+++ Provided data

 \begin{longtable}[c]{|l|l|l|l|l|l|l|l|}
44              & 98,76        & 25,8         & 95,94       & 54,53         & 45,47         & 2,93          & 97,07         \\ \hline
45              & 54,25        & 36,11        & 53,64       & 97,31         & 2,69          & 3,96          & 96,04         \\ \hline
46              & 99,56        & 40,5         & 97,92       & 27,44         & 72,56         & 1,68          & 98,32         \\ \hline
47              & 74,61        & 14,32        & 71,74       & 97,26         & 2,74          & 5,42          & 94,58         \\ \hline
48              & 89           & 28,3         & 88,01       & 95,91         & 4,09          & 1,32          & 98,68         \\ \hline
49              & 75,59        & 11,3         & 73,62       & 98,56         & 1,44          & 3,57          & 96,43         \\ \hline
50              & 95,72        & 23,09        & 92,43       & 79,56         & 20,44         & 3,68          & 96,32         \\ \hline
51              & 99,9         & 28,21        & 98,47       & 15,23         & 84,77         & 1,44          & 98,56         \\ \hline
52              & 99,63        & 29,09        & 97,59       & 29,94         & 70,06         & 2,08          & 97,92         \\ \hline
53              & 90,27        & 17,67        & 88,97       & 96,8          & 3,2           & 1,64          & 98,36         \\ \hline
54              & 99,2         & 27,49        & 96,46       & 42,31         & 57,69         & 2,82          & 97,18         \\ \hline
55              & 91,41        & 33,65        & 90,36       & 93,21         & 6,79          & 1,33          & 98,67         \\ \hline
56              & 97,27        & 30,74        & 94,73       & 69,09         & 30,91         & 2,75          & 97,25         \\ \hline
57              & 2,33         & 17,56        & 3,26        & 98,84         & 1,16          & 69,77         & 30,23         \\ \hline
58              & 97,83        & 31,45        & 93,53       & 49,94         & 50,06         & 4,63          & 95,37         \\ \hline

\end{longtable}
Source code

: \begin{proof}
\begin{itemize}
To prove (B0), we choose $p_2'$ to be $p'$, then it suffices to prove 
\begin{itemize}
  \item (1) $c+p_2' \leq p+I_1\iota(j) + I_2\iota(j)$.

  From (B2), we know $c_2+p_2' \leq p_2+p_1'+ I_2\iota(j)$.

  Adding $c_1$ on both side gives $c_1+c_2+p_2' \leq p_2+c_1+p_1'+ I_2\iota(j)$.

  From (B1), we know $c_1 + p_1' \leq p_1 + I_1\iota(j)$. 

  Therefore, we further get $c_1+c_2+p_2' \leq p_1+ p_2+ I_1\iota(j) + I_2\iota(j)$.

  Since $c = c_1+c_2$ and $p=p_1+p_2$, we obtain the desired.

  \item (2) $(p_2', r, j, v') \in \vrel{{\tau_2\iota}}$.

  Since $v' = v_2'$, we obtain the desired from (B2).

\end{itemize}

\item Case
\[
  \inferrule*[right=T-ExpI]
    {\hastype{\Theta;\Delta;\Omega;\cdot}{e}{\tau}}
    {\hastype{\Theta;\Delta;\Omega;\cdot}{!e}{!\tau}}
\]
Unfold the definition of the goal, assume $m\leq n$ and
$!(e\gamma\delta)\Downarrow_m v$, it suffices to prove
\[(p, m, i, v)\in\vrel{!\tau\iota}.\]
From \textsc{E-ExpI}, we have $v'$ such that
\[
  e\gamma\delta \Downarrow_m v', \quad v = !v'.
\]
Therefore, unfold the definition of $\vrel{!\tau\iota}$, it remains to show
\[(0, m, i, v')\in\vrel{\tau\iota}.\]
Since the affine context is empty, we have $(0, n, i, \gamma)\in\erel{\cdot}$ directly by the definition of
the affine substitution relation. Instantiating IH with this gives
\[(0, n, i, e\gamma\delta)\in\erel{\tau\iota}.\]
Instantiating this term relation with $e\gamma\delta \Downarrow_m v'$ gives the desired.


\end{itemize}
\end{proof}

++++++

To do: Looking at the records above, how many of their lines carry the string "hastype"? Answer with the number and nothing else.

Answer section: 2